After several vanilla encounters with different guys, things took a kinky turn with a couple of dates, one of whom was the first person to choke me, with his hands around my neck and then over my mouth. I had been hesitant about choking in the past, but lately it had lodged in my head as something I wanted to try. I was not disappointed. The feeling of having my control stripped away like that was liberating. Another guy slapped me across the face for the first time, which also brought me closer to my goal feeling of losing control. More than ever, I became determined to seek out kinky sex from that point forward.
By that time, I had read a lot more about BDSM and knew I was submissive, but I was afraid to advertise that fact openly, for fear of attracting one of the faceless Doms who pop up on dating apps with profile pictures of whips and ropes, or someone who was looking for a 24/7 D/s dynamic. I wanted a dominant kinky guy in bed who otherwise led a regular life. I added “GGG” to my dating profile in the hopes that discerning men would glean what I was after, and I started looking for specific clues in men’s profiles—”kinky,” “sex positive,” and the like.
Shortly after I set out with these new goals firmly in mind, I spotted Vagabond on an app. He had listed “kinky” along with various other characteristics in his profile. I immediately swiped right and we matched. I decided to be completely honest in my opener and said, “Kinky caught my eye.”
That was enough to spark a conversation. We established some basics about relationship history, jobs, hobbies, and perhaps most importantly, whether we might be sexually compatible. He was a Dom with a lot of experience as a disciplinarian, and although I wasn’t quite sure what all my predilections were yet, I was upfront about being submissive.
On our first date, we talked a fair amount about sex and kink. I was intimidated by his experience and knowledge; he was fluent in kink jargon, and I was still a novice. But there was an undeniable connection and attraction. I couldn’t wait to see him again.

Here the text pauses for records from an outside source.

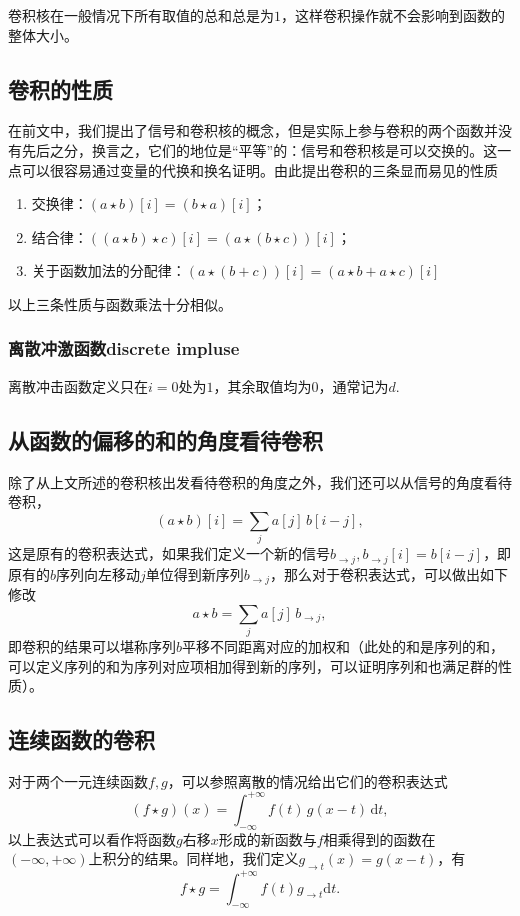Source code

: \documentclass{ctexart}
\begin{document}
	卷积核在一般情况下所有取值的总和总是为$1$，这样卷积操作就不会影响到函数的整体大小。

	\subsection{卷积的性质}
	在前文中，我们提出了信号和卷积核的概念，但是实际上参与卷积的两个函数并没有先后之分，换言之，它们的地位是“平等”的：信号和卷积核是可以交换的。这一点可以很容易通过变量的代换和换名证明。由此提出卷积的三条显而易见的性质
	\begin{enumerate}
		\item 交换律：$(a\star b)[i]=(b\star a)[i]$；
		\item 结合律：$((a\star b)\star c)[i]=(a\star(b\star c))[i]$；
		\item 关于函数加法的分配律：$(a\star(b+c))[i]=(a\star b+a\star c)[i]$
	\end{enumerate}
	以上三条性质与函数乘法十分相似。

	\subsubsection{离散冲激函数discrete impluse}
	离散冲击函数定义只在$i=0$处为$1$，其余取值均为$0$，通常记为$d$.


	\subsection{从函数的偏移的和的角度看待卷积}
	除了从上文所述的卷积核出发看待卷积的角度之外，我们还可以从信号的角度看待卷积，
	$$
	(a\star b)[i]=\sum_j{a[j]\,b[i-j]},
	$$
	这是原有的卷积表达式，如果我们定义一个新的信号$b_{\to j},b_{\to j}[i]=b[i-j]$，即原有的$b$序列向左移动$j$单位得到新序列$b_{\to j}$，那么对于卷积表达式，可以做出如下修改
	$$
	a\star b=\sum_j{a[j]\, b_{\to j}},
	$$
	即卷积的结果可以堪称序列$b$平移不同距离对应的加权和（此处的和是序列的和，可以定义序列的和为序列对应项相加得到新的序列，可以证明序列和也满足群的性质）。

	\subsection{连续函数的卷积}
	对于两个一元连续函数$f,g$，可以参照离散的情况给出它们的卷积表达式
	$$
	(f\star g)(x)=\int_{-\infty}^{+\infty}{f(t)\, g(x-t)\,\mathrm dt},
	$$
	以上表达式可以看作将函数$g$右移$x$形成的新函数与$f$相乘得到的函数在$(-\infty,+\infty)$上积分的结果。同样地，我们定义$g_{\to t}(x)=g(x-t)$，有
	$$
	f\star g=\int_{-\infty}^{+\infty}{f(t)g_{\to t}\mathrm dt}.
	$$
\end{document}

Our relationship quickly developed into something serious in the weeks and months that followed, and kink was, and still is, a central part of our connection. Rope bondage often takes center stage in our sex life along with some combination of spanking or other impact play. I love the paradoxical freedom that comes with being restrained—letting go and allowing him to take control. With Vagabond, I’ve also finally explored my rape fantasies. When I fight and struggle, I’m completely present in the moment. Though I’m physically restricted, I’m able to escape the confines of my mind and experience what’s happening without overthinking or analyzing. The moment when he finally subdues me and forces his way inside me gives me an exhilarating rush of pleasure coupled with an immense sense of relief. And the level of trust this type of scene requires binds us together even more. These scenes scratch a mental and physical itch like nothing else.
I’ve finally figured out how to lose control in a way that lets me escape, and I’m lucky enough to be able to do it with someone who makes me feel simultaneously vulnerable and protected. For him to dominate me and for me to allow it requires a level of trust I’ve never experienced before and gives me the freedom to truly let go.